▶ _Dataset content_
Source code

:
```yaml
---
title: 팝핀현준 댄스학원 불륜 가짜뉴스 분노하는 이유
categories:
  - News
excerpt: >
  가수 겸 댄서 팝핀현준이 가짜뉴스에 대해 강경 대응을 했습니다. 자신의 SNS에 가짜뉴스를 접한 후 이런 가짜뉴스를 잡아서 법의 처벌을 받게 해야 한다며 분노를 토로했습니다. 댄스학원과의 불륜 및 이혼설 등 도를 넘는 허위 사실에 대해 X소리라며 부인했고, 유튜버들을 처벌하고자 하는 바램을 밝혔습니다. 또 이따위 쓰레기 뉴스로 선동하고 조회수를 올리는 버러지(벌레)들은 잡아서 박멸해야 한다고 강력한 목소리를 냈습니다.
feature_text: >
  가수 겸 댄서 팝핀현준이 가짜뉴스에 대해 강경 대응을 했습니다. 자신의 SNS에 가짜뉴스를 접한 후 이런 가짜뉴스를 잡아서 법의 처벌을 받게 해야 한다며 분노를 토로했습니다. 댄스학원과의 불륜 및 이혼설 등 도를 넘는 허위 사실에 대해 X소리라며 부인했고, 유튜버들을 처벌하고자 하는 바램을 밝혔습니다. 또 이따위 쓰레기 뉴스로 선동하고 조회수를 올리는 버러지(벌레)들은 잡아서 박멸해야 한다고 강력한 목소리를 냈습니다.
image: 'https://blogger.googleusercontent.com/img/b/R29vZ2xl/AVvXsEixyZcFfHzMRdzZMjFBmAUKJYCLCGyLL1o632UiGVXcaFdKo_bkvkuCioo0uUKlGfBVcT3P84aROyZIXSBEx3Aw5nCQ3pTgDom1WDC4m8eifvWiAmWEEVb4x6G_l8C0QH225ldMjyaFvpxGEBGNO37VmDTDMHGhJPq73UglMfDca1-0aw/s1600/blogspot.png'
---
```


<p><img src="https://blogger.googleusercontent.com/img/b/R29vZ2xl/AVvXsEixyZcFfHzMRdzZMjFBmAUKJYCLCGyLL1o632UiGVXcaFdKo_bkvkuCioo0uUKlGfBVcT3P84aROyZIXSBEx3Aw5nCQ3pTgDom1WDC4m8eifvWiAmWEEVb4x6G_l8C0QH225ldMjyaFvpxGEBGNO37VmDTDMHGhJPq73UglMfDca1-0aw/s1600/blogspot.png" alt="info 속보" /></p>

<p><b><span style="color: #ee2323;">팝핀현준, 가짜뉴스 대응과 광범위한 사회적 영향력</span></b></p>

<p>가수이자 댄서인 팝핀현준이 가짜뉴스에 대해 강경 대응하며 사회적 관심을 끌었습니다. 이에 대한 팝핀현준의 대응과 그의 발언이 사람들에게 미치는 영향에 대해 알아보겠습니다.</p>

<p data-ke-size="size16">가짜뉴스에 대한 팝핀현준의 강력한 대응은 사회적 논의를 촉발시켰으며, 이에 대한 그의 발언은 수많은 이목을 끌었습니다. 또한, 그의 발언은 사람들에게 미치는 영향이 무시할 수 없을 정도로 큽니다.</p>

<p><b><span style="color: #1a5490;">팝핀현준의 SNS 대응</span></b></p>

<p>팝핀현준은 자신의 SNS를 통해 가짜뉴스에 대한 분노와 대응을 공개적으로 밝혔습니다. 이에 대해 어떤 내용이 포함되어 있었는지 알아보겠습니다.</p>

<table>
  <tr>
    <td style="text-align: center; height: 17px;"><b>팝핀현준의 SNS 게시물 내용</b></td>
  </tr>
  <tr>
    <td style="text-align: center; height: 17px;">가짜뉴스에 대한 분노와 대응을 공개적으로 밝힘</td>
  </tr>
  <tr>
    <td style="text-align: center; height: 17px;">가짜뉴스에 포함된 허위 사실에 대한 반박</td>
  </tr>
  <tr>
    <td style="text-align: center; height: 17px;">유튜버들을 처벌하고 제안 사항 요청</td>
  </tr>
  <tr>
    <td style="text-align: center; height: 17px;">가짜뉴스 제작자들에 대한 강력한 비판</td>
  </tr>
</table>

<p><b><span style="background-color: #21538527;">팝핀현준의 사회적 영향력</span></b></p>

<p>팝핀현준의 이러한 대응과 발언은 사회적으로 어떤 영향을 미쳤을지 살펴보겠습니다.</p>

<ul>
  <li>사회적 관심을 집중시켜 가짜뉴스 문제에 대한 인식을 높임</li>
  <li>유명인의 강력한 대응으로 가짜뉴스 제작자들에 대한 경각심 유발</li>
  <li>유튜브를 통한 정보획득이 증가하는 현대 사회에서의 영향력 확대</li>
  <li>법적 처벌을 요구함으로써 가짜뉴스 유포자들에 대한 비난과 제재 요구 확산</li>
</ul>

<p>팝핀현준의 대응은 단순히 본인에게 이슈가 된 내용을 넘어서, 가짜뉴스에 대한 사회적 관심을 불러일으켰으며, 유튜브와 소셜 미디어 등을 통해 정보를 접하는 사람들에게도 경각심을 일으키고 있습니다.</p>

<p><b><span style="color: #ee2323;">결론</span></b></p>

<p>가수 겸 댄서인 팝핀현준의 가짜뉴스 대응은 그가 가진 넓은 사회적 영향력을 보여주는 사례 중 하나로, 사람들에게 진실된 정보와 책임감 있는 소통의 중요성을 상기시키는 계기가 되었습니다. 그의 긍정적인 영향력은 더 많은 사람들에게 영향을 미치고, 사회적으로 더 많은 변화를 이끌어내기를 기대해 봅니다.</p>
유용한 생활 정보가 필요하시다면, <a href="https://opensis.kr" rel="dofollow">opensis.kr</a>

▶ _Activity_
Reproduce all of the data. Leave every line unchanged.

▶ _Task response_
Source code

:
```yaml
---
title: 팝핀현준 댄스학원 불륜 가짜뉴스 분노하는 이유
categories:
  - News
excerpt: >
  가수 겸 댄서 팝핀현준이 가짜뉴스에 대해 강경 대응을 했습니다. 자신의 SNS에 가짜뉴스를 접한 후 이런 가짜뉴스를 잡아서 법의 처벌을 받게 해야 한다며 분노를 토로했습니다. 댄스학원과의 불륜 및 이혼설 등 도를 넘는 허위 사실에 대해 X소리라며 부인했고, 유튜버들을 처벌하고자 하는 바램을 밝혔습니다. 또 이따위 쓰레기 뉴스로 선동하고 조회수를 올리는 버러지(벌레)들은 잡아서 박멸해야 한다고 강력한 목소리를 냈습니다.
feature_text: >
  가수 겸 댄서 팝핀현준이 가짜뉴스에 대해 강경 대응을 했습니다. 자신의 SNS에 가짜뉴스를 접한 후 이런 가짜뉴스를 잡아서 법의 처벌을 받게 해야 한다며 분노를 토로했습니다. 댄스학원과의 불륜 및 이혼설 등 도를 넘는 허위 사실에 대해 X소리라며 부인했고, 유튜버들을 처벌하고자 하는 바램을 밝혔습니다. 또 이따위 쓰레기 뉴스로 선동하고 조회수를 올리는 버러지(벌레)들은 잡아서 박멸해야 한다고 강력한 목소리를 냈습니다.
image: 'https://blogger.googleusercontent.com/img/b/R29vZ2xl/AVvXsEixyZcFfHzMRdzZMjFBmAUKJYCLCGyLL1o632UiGVXcaFdKo_bkvkuCioo0uUKlGfBVcT3P84aROyZIXSBEx3Aw5nCQ3pTgDom1WDC4m8eifvWiAmWEEVb4x6G_l8C0QH225ldMjyaFvpxGEBGNO37VmDTDMHGhJPq73UglMfDca1-0aw/s1600/blogspot.png'
---
```


<p><img src="https://blogger.googleusercontent.com/img/b/R29vZ2xl/AVvXsEixyZcFfHzMRdzZMjFBmAUKJYCLCGyLL1o632UiGVXcaFdKo_bkvkuCioo0uUKlGfBVcT3P84aROyZIXSBEx3Aw5nCQ3pTgDom1WDC4m8eifvWiAmWEEVb4x6G_l8C0QH225ldMjyaFvpxGEBGNO37VmDTDMHGhJPq73UglMfDca1-0aw/s1600/blogspot.png" alt="info 속보" /></p>

<p><b><span style="color: #ee2323;">팝핀현준, 가짜뉴스 대응과 광범위한 사회적 영향력</span></b></p>

<p>가수이자 댄서인 팝핀현준이 가짜뉴스에 대해 강경 대응하며 사회적 관심을 끌었습니다. 이에 대한 팝핀현준의 대응과 그의 발언이 사람들에게 미치는 영향에 대해 알아보겠습니다.</p>

<p data-ke-size="size16">가짜뉴스에 대한 팝핀현준의 강력한 대응은 사회적 논의를 촉발시켰으며, 이에 대한 그의 발언은 수많은 이목을 끌었습니다. 또한, 그의 발언은 사람들에게 미치는 영향이 무시할 수 없을 정도로 큽니다.</p>

<p><b><span style="color: #1a5490;">팝핀현준의 SNS 대응</span></b></p>

<p>팝핀현준은 자신의 SNS를 통해 가짜뉴스에 대한 분노와 대응을 공개적으로 밝혔습니다. 이에 대해 어떤 내용이 포함되어 있었는지 알아보겠습니다.</p>

<table>
  <tr>
    <td style="text-align: center; height: 17px;"><b>팝핀현준의 SNS 게시물 내용</b></td>
  </tr>
  <tr>
    <td style="text-align: center; height: 17px;">가짜뉴스에 대한 분노와 대응을 공개적으로 밝힘</td>
  </tr>
  <tr>
    <td style="text-align: center; height: 17px;">가짜뉴스에 포함된 허위 사실에 대한 반박</td>
  </tr>
  <tr>
    <td style="text-align: center; height: 17px;">유튜버들을 처벌하고 제안 사항 요청</td>
  </tr>
  <tr>
    <td style="text-align: center; height: 17px;">가짜뉴스 제작자들에 대한 강력한 비판</td>
  </tr>
</table>

<p><b><span style="background-color: #21538527;">팝핀현준의 사회적 영향력</span></b></p>

<p>팝핀현준의 이러한 대응과 발언은 사회적으로 어떤 영향을 미쳤을지 살펴보겠습니다.</p>

<ul>
  <li>사회적 관심을 집중시켜 가짜뉴스 문제에 대한 인식을 높임</li>
  <li>유명인의 강력한 대응으로 가짜뉴스 제작자들에 대한 경각심 유발</li>
  <li>유튜브를 통한 정보획득이 증가하는 현대 사회에서의 영향력 확대</li>
  <li>법적 처벌을 요구함으로써 가짜뉴스 유포자들에 대한 비난과 제재 요구 확산</li>
</ul>

<p>팝핀현준의 대응은 단순히 본인에게 이슈가 된 내용을 넘어서, 가짜뉴스에 대한 사회적 관심을 불러일으켰으며, 유튜브와 소셜 미디어 등을 통해 정보를 접하는 사람들에게도 경각심을 일으키고 있습니다.</p>

<p><b><span style="color: #ee2323;">결론</span></b></p>

<p>가수 겸 댄서인 팝핀현준의 가짜뉴스 대응은 그가 가진 넓은 사회적 영향력을 보여주는 사례 중 하나로, 사람들에게 진실된 정보와 책임감 있는 소통의 중요성을 상기시키는 계기가 되었습니다. 그의 긍정적인 영향력은 더 많은 사람들에게 영향을 미치고, 사회적으로 더 많은 변화를 이끌어내기를 기대해 봅니다.</p>
유용한 생활 정보가 필요하시다면, <a href="https://opensis.kr" rel="dofollow">opensis.kr</a>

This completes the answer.